Alexander Justice Moore is the Chief Development Officer at DC Central Kitchen, a nationally acclaimed non profit social enterprise that fights food waste, which provides culinary training to at-risk adults, and serves nutritious meals to low-income children, adults, and families. His book, The Food Fighters, chronicles DC Central Kitchen’s first twenty-five years on the front lines of hunger and poverty. He was appointed by DC Mayor Muriel Bowser to the inaugural DC Food Policy Council in 2016 and was named a DC Food Hero by ElevationDC in 2015. He has been a featured speaker at South by Southwest, the Social Enterprise Alliance Summit, and the Universities Fighting World Hunger Summit. Moore holds a bachelor’s degree from Ithaca College and an M.A. from the Georgetown University School of Foreign Service.
Scarion Rupia has been working in community development since 2012 in Tanzania. He received his bachelor’s degree in Community Development at Stefano Moshi Memorial University College in Kilimanjaro in 2015. He has been working as an independent consultant in qualitative and quantitative research in 25 of 26 regions in Tanzania with local and international organizations conducting evaluation of various community development projects, primarily in the areas of agriculture, education quality, health services, women and youth empowerment. He was born in the northwest Lake Region of Kagera bordered by Uganda. Upon his return to Tanzania, he will begin his graduate studies in project management, monitoring and evaluation.

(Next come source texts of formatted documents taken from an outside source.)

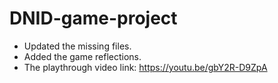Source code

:# DNID-game-project
* Updated the missing files.
* Added the game reflections.
* The playthrough video link: https://youtu.be/gbY2R-D9ZpA
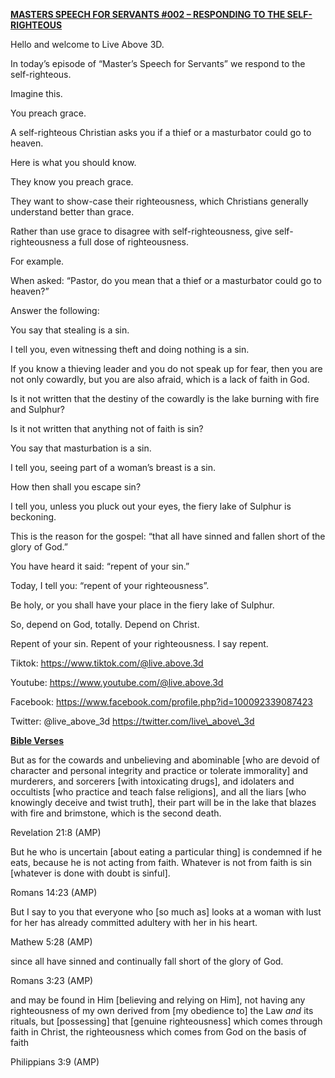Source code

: **<u>MASTERS SPEECH FOR SERVANTS \#002 – RESPONDING TO THE
SELF-RIGHTEOUS</u>**

Hello and welcome to Live Above 3D.

In today’s episode of “Master’s Speech for Servants” we respond to the
self-righteous.

Imagine this.

You preach grace.

A self-righteous Christian asks you if a thief or a masturbator could go
to heaven.

Here is what you should know.

They know you preach grace.

They want to show-case their righteousness, which Christians generally
understand better than grace.

Rather than use grace to disagree with self-righteousness, give
self-righteousness a full dose of righteousness.

For example.

When asked: “Pastor, do you mean that a thief or a masturbator could go
to heaven?”

Answer the following:

You say that stealing is a sin.

I tell you, even witnessing theft and doing nothing is a sin.

If you know a thieving leader and you do not speak up for fear, then you
are not only cowardly, but you are also afraid, which is a lack of faith
in God.

Is it not written that the destiny of the cowardly is the lake burning
with fire and Sulphur?

Is it not written that anything not of faith is sin?

You say that masturbation is a sin.

I tell you, seeing part of a woman’s breast is a sin.

How then shall you escape sin?

I tell you, unless you pluck out your eyes, the fiery lake of Sulphur is
beckoning.

This is the reason for the gospel: “that all have sinned and fallen
short of the glory of God.”

You have heard it said: “repent of your sin.”

Today, I tell you: “repent of your righteousness”.

Be holy, or you shall have your place in the fiery lake of Sulphur.

So, depend on God, totally. Depend on Christ.

Repent of your sin. Repent of your righteousness. I say repent.

Tiktok:
[<u>https://www.tiktok.com/@live.above.3d</u>](https://www.tiktok.com/@live.above.3d)

Youtube:
[<u>https://www.youtube.com/@live.above.3d</u>](https://www.youtube.com/@live.above.3d)

Facebook:
[<u>https://www.facebook.com/profile.php?id=100092339087423</u>](https://www.facebook.com/profile.php?id=100092339087423)

Twitter: @live\_above\_3d
[<u>https://twitter.com/live\_above\_3d</u>](https://twitter.com/live_above_3d)

**<u>Bible Verses</u>**

But as for the cowards and unbelieving and abominable \[who are devoid
of character and personal integrity and practice or tolerate
immorality\] and murderers, and sorcerers \[with intoxicating drugs\],
and idolaters and occultists \[who practice and teach false religions\],
and all the liars \[who knowingly deceive and twist truth\], their part
will be in the lake that blazes with fire and brimstone, which is the
second death.

Revelation 21:8 (AMP)

But he who is uncertain \[about eating a particular thing\] is condemned
if he eats, because he is not acting from faith. Whatever is not from
faith is sin \[whatever is done with doubt is sinful\].

Romans 14:23 (AMP)

But I say to you that everyone who \[so much as\] looks at a woman with
lust for her has already committed adultery with her in his heart.

Mathew 5:28 (AMP)

since all have sinned and continually fall short of the glory of God.

Romans 3:23 (AMP)

and may be found in Him \[believing and relying on Him\], not having any
righteousness of my own derived from \[my obedience to\] the
Law *and* its rituals, but \[possessing\] that \[genuine righteousness\]
which comes through faith in Christ, the righteousness which comes from
God on the basis of faith

Philippians 3:9 (AMP)
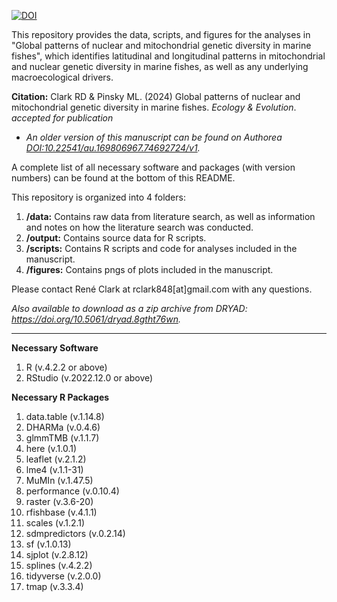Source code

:[![DOI](https://zenodo.org/badge/109429185.svg)](https://zenodo.org/doi/10.5281/zenodo.11093423)

This repository provides the data, scripts, and figures for the analyses in "Global patterns of nuclear and mitochondrial genetic diversity in marine fishes", which identifies latitudinal and longitudinal patterns in mitochondrial and nuclear genetic diversity in marine fishes, as well as any underlying macroecological drivers. 

**Citation:** Clark RD & Pinsky ML. (2024) Global patterns of nuclear and mitochondrial genetic diversity in marine fishes. *Ecology & Evolution*. *accepted for publication*
  * *An older version of this manuscript can be found on Authorea [DOI:10.22541/au.169806967.74692724/v1](https://doi.org/10.22541/au.169806967.74692724/v1).* 

A complete list of all necessary software and packages (with version numbers) can be found at the bottom of this README.

This repository is organized into 4 folders: 
1. **/data:** Contains raw data from literature search, as well as information and notes on how the literature search was conducted.
2. **/output:** Contains source data for R scripts.
3. **/scripts:** Contains R scripts and code for analyses included in the manuscript.
4. **/figures:** Contains pngs of plots included in the manuscript.

Please contact René Clark at rclark848[at]gmail.com with any questions.

*Also available to download as a zip archive from DRYAD: https://doi.org/10.5061/dryad.8gtht76wn.*
_______________________________________________________

**Necessary Software**
1. R (v.4.2.2 or above)
2. RStudio (v.2022.12.0 or above)

**Necessary R Packages**
1. data.table (v.1.14.8)
2. DHARMa (v.0.4.6)
3. glmmTMB (v.1.1.7)
4. here (v.1.0.1)
5. leaflet (v.2.1.2)
6. lme4 (v.1.1-31)
7. MuMIn (v.1.47.5)
8. performance (v.0.10.4)
9. raster (v.3.6-20)
10. rfishbase (v.4.1.1)
11. scales (v.1.2.1)
12. sdmpredictors (v.0.2.14)
13. sf (v.1.0.13)
14. sjplot (v.2.8.12)
15. splines (v.4.2.2)
16. tidyverse (v.2.0.0)
17. tmap (v.3.3.4)
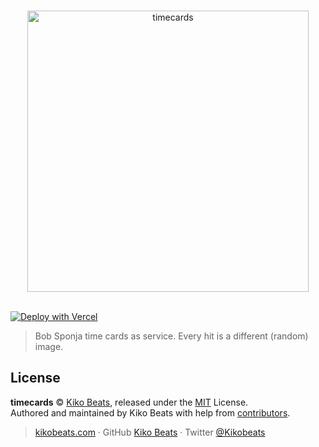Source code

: <p align="center">
  <br>
  <img src="https://timecards.kikobeats.com/" alt="timecards" width="450">
  <br>
  <br>
</p>

[![Deploy with Vercel](https://vercel.com/button)](https://vercel.com/new/clone?repository-url=https%3A%2F%2Fgithub.com%2FKikobeats%2Ftimecards)

> Bob Sponja time cards as service. Every hit is a different (random) image.

## License

**timecards** © [Kiko Beats](https://kikobeats.com), released under the [MIT](https://github.com/Kikobeats/timecards/blob/master/LICENSE.md) License.<br>
Authored and maintained by Kiko Beats with help from [contributors](https://github.com/Kikobeats/timecards/contributors).

> [kikobeats.com](https://kikobeats.com) · GitHub [Kiko Beats](https://github.com/Kikobeats) · Twitter [@Kikobeats](https://twitter.com/Kikobeats)
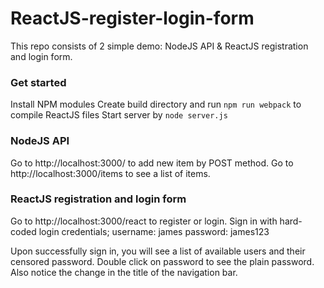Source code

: # ReactJS-register-login-form

This repo consists of 2 simple demo: NodeJS API & ReactJS registration and login form.

<h3>Get started</h3>
Install NPM modules
Create build directory and run <code>npm run webpack</code> to compile ReactJS files
Start server by <code>node server.js</code>

<h3>NodeJS API</h3>
Go to http://localhost:3000/ to add new item by POST method.
Go to http://localhost:3000/items to see a list of items.

<h3>ReactJS registration and login form</h3>
Go to http://localhost:3000/react to register or login.
Sign in with hard-coded login credentials;
username: james
password: james123

Upon successfully sign in, you will see a list of available users and their censored password.
Double click on password to see the plain password.
Also notice the change in the title of the navigation bar.
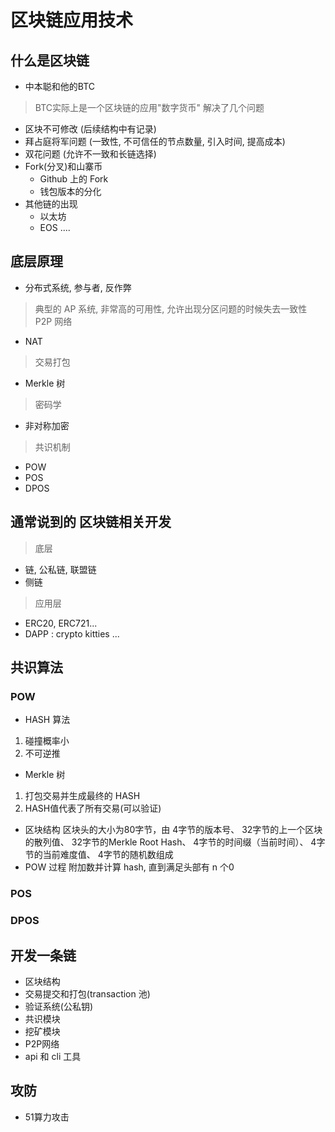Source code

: # 区块链应用技术 

## 什么是区块链
- 中本聪和他的BTC
> BTC实际上是一个区块链的应用"数字货币"
> 解决了几个问题
  - 区块不可修改 (后续结构中有记录)
  - 拜占庭将军问题 (一致性, 不可信任的节点数量, 引入时间, 提高成本)
  - 双花问题 (允许不一致和长链选择)
- Fork(分叉)和山寨币
  - Github 上的 Fork
  - 钱包版本的分化
- 其他链的出现
  - 以太坊
  - EOS ....

## 底层原理
- 分布式系统, 参与者, 反作弊
> 典型的 AP 系统, 非常高的可用性, 允许出现分区问题的时候失去一致性
> P2P 网络
  - NAT
> 交易打包
  - Merkle 树
> 密码学 
  - 非对称加密
> 共识机制
  - POW 
  - POS
  - DPOS
 
## 通常说到的 区块链相关开发
> 底层
  - 链, 公私链, 联盟链
  - 侧链
> 应用层
  - ERC20, ERC721...
  - DAPP : crypto kitties ...

## 共识算法
### POW
- HASH 算法
1. 碰撞概率小
2. 不可逆推
- Merkle 树
1. 打包交易并生成最终的 HASH
2. HASH值代表了所有交易(可以验证)
- 区块结构
区块头的大小为80字节，由
4字节的版本号、
32字节的上一个区块的散列值、
32字节的Merkle Root Hash、
4字节的时间缀（当前时间）、
4字节的当前难度值、
4字节的随机数组成 
- POW 过程
附加数并计算 hash, 直到满足头部有 n 个0
### POS
### DPOS
  

## 开发一条链
- 区块结构
- 交易提交和打包(transaction 池)
- 验证系统(公私钥)
- 共识模块
- 挖矿模块
- P2P网络
- api 和 cli 工具 

## 攻防
- 51算力攻击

Dixie Shaw has worked for Catholic Charities of Maine, since 1987 and currently serves as Program Director of Hunger and Relief Services. She was born and raised in Northern Maine in Aroostook County, the largest County east of the Mississippi and known as “The County” throughout the Northeast. She has an Associates Degree from the University of Maine in Criminal Justice 1987, a Bachelor’s Degree in Behavioral Science 1989 and a Masters Degree in the Science of Business from Husson University 2000. Dixie has been operating a food bank for the past twenty years. Prior to working as the program director for the Home Supplies and Food Bank she was the program director for the Christopher Home a group home for adolescent boys and manager of the Juvenile Jail Diversion Program all of which were programs of Catholic Charities Maine and worked with juveniles and their families with a variety of challenges.
Dixie is well known throughout “The County” from over seventeen years of regular TV commercials that promote the work of the Feed The County efforts and many successful news stories about the work that Catholic Charities Maine is doing in Northern Maine. She also hosts a daily radio show with snippets promoting the work of Catholic Charities in the County, sharing old memories and just life in general.
Dixie was asked by Senator Susan Collins to testify before the Senate Hearing on special committee on aging, to advocate for the needs of our aging in rural Maine and continues to actively promote awareness and advocate for those affected by food insecurity in Maine.
Dixie currently oversees two food banks in Aroostook County, two thrift stores, a recycling center and a farming operation and the largest Glean Team in the County, all with one objective, helping to feed “the County”.
Breakout Session Speakers
Jon Chin is an educator, poet, software engineer, 2nd dan blackbelt, and social entrepreneur. He is the founder of Share Meals, an organization dedicated to ending hunger and isolation among students. His greatest concern is how to leverage breakthrough technology to address the human condition in new, disarming ways. His classrooms are often attended by laughter, sometimes so much that they’re asked to pipe down. Currently, he is exploring the application of natural language processing in English education at New York University.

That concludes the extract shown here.